[Start of Attachment]
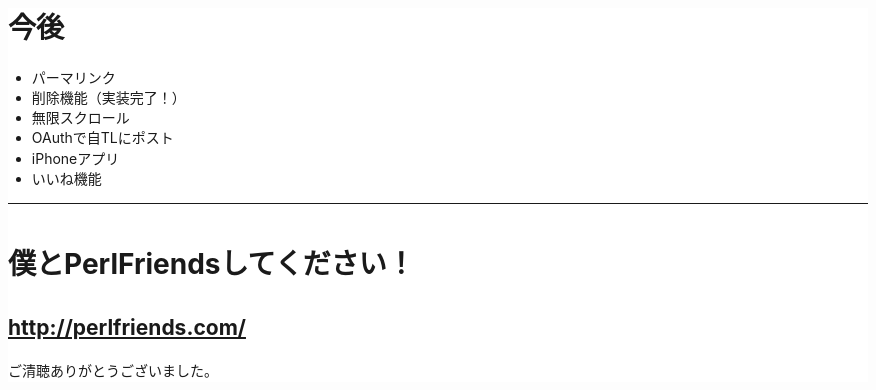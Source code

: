 # 今後

- パーマリンク
- 削除機能（実装完了！）
- 無限スクロール
- OAuthで自TLにポスト
- iPhoneアプリ
- いいね機能

---

# 僕とPerlFriendsしてください！
## http://perlfriends.com/

ご清聴ありがとうございました。

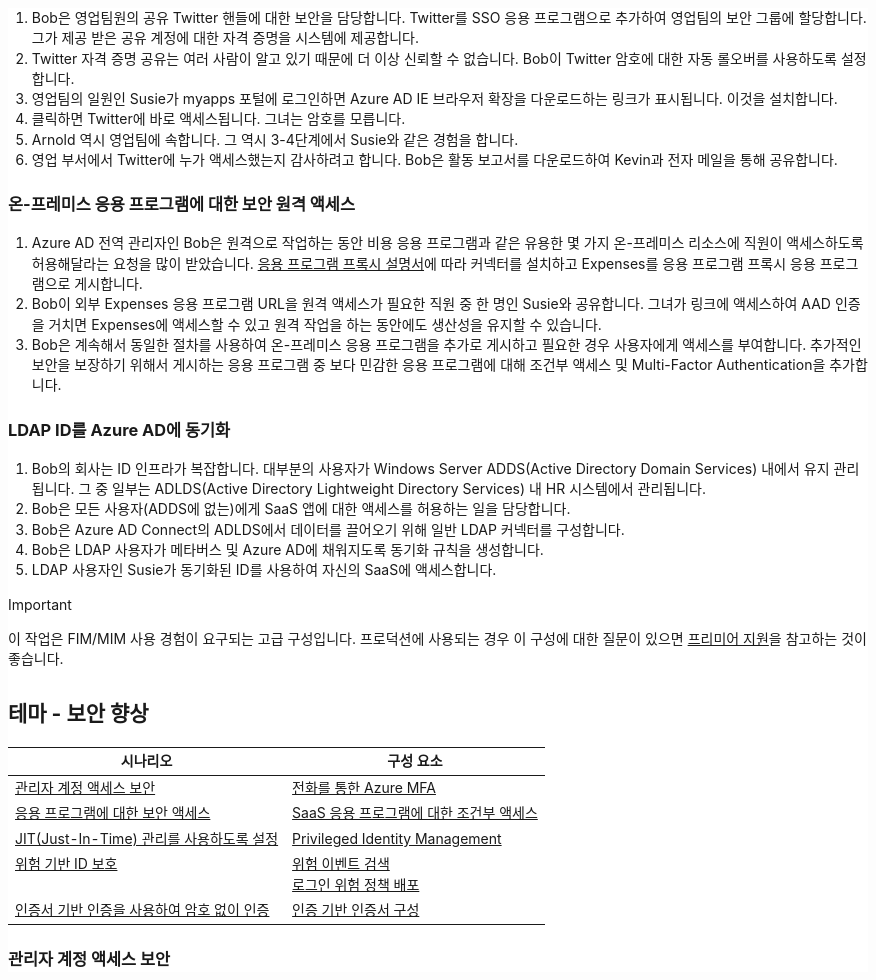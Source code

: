 1. Bob은 영업팀원의 공유 Twitter 핸들에 대한 보안을 담당합니다. Twitter를 SSO 응용 프로그램으로 추가하여 영업팀의 보안 그룹에 할당합니다. 그가 제공 받은 공유 계정에 대한 자격 증명을 시스템에 제공합니다. 
2. Twitter 자격 증명 공유는 여러 사람이 알고 있기 때문에 더 이상 신뢰할 수 없습니다. Bob이 Twitter 암호에 대한 자동 롤오버를 사용하도록 설정합니다.
3. 영업팀의 일원인 Susie가 myapps 포털에 로그인하면 Azure AD IE 브라우저 확장을 다운로드하는 링크가 표시됩니다. 이것을 설치합니다.
4. 클릭하면 Twitter에 바로 액세스됩니다. 그녀는 암호를 모릅니다.
5. Arnold 역시 영업팀에 속합니다. 그 역시 3-4단계에서 Susie와 같은 경험을 합니다.
6. 영업 부서에서 Twitter에 누가 액세스했는지 감사하려고 합니다. Bob은 활동 보고서를 다운로드하여 Kevin과 전자 메일을 통해 공유합니다. 

### <a name="secure-remote-access-to-on-premises-applications"></a>온-프레미스 응용 프로그램에 대한 보안 원격 액세스

1. Azure AD 전역 관리자인 Bob은 원격으로 작업하는 동안 비용 응용 프로그램과 같은 유용한 몇 가지 온-프레미스 리소스에 직원이 액세스하도록 허용해달라는 요청을 많이 받았습니다. [응용 프로그램 프록시 설명서](active-directory-application-proxy-enable.md)에 따라 커넥터를 설치하고 Expenses를 응용 프로그램 프록시 응용 프로그램으로 게시합니다. 
2. Bob이 외부 Expenses 응용 프로그램 URL을 원격 액세스가 필요한 직원 중 한 명인 Susie와 공유합니다. 그녀가 링크에 액세스하여 AAD 인증을 거치면 Expenses에 액세스할 수 있고 원격 작업을 하는 동안에도 생산성을 유지할 수 있습니다. 
3. Bob은 계속해서 동일한 절차를 사용하여 온-프레미스 응용 프로그램을 추가로 게시하고 필요한 경우 사용자에게 액세스를 부여합니다. 추가적인 보안을 보장하기 위해서 게시하는 응용 프로그램 중 보다 민감한 응용 프로그램에 대해 조건부 액세스 및 Multi-Factor Authentication을 추가합니다.

### <a name="synchronize-ldap-identities-to-azure-ad"></a>LDAP ID를 Azure AD에 동기화

1. Bob의 회사는 ID 인프라가 복잡합니다. 대부분의 사용자가 Windows Server ADDS(Active Directory Domain Services) 내에서 유지 관리됩니다. 그 중 일부는 ADLDS(Active Directory Lightweight Directory Services) 내 HR 시스템에서 관리됩니다.
2. Bob은 모든 사용자(ADDS에 없는)에게 SaaS 앱에 대한 액세스를 허용하는 일을 담당합니다.
3. Bob은 Azure AD Connect의 ADLDS에서 데이터를 끌어오기 위해 일반 LDAP 커넥터를 구성합니다.
4. Bob은 LDAP 사용자가 메타버스 및 Azure AD에 채워지도록 동기화 규칙을 생성합니다.
5. LDAP 사용자인 Susie가 동기화된 ID를 사용하여 자신의 SaaS에 액세스합니다.



> [!IMPORTANT] 
> 이 작업은 FIM/MIM 사용 경험이 요구되는 고급 구성입니다. 프로덕션에 사용되는 경우 이 구성에 대한 질문이 있으면 [프리미어 지원](https://support.microsoft.com/premier)을 참고하는 것이 좋습니다.



## <a name="theme---increase-your-security"></a>테마 - 보안 향상 

| 시나리오 | 구성 요소| 
| --- | --- |  
| [관리자 계정 액세스 보안](#secure-administrator-account-access) | [전화를 통한 Azure MFA](active-directory-playbook-building-blocks.md#azure-multi-factor-authentication-with-phone-calls) |
| [응용 프로그램에 대한 보안 액세스](#secure-access-to-applications) | [SaaS 응용 프로그램에 대한 조건부 액세스](active-directory-playbook-building-blocks.md#mfa-conditional-access-for-saas-applications) |
| [JIT(Just-In-Time) 관리를 사용하도록 설정](#enable-just-in-time-jit-administration) | [Privileged Identity Management](active-directory-playbook-building-blocks.md#privileged-identity-management-pim) |
| [위험 기반 ID 보호](#protect-identities-based-on-risk) | [위험 이벤트 검색](active-directory-playbook-building-blocks.md#discovering-risk-events) <br/>[로그인 위험 정책 배포](active-directory-playbook-building-blocks.md#deploying-sign-in-risk-policies) |
| [인증서 기반 인증을 사용하여 암호 없이 인증](#authenticate-without-passwords-using-certificate-based-authentication) | [인증 기반 인증서 구성](active-directory-playbook-building-blocks.md#configuring-certificate-based-authentication)

### <a name="secure-administrator-account-access"></a>관리자 계정 액세스 보안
[End of Attachment]
§ **Task item**
In the listing above, locate the line with "4. 클릭하면 Twitter에 바로 액세스됩니다. 그녀는 암호를 모릅니다." and the line with "대한 보안 원격 액세스", then extract exactly those lines and every line between them, and nothing more.

§ **Solution to the exercise**
4. 클릭하면 Twitter에 바로 액세스됩니다. 그녀는 암호를 모릅니다.
5. Arnold 역시 영업팀에 속합니다. 그 역시 3-4단계에서 Susie와 같은 경험을 합니다.
6. 영업 부서에서 Twitter에 누가 액세스했는지 감사하려고 합니다. Bob은 활동 보고서를 다운로드하여 Kevin과 전자 메일을 통해 공유합니다. 

### <a name="secure-remote-access-to-on-premises-applications"></a>온-프레미스 응용 프로그램에 대한 보안 원격 액세스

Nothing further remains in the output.